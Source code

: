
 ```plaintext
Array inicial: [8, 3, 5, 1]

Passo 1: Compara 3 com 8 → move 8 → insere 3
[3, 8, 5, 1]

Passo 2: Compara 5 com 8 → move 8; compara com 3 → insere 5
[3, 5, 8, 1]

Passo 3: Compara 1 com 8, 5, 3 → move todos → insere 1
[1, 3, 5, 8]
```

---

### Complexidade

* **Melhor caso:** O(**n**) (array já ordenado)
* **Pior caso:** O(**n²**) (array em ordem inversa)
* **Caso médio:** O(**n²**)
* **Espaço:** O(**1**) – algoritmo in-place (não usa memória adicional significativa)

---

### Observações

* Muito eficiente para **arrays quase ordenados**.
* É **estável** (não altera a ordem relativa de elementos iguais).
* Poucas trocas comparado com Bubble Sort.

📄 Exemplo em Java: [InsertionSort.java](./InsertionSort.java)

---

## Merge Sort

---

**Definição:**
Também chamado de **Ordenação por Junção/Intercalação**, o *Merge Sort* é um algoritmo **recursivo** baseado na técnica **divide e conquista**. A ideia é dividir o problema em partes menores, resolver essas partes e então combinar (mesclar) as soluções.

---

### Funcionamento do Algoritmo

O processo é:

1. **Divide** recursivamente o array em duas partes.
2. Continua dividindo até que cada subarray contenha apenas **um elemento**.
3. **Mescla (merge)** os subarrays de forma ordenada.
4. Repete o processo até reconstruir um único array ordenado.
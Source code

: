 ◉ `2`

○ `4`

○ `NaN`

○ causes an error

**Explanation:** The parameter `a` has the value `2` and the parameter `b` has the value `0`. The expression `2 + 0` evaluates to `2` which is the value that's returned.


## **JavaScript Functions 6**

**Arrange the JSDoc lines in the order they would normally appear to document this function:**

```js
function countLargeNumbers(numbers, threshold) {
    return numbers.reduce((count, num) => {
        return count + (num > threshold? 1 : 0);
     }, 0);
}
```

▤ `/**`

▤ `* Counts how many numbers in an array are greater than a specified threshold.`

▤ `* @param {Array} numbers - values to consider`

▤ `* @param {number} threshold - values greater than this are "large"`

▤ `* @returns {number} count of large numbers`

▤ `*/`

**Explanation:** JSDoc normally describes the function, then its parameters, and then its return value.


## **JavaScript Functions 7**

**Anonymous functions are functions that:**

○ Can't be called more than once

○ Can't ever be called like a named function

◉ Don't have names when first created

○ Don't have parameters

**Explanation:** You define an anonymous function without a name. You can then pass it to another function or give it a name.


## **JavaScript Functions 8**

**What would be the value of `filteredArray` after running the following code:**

▶ **Instructions for the task**: In the lines above, spot each one that contains the word "parameters" and copy it.

▶ **Output for this exercise**:
**Explanation:** JSDoc normally describes the function, then its parameters, and then its return value.
○ Don't have parameters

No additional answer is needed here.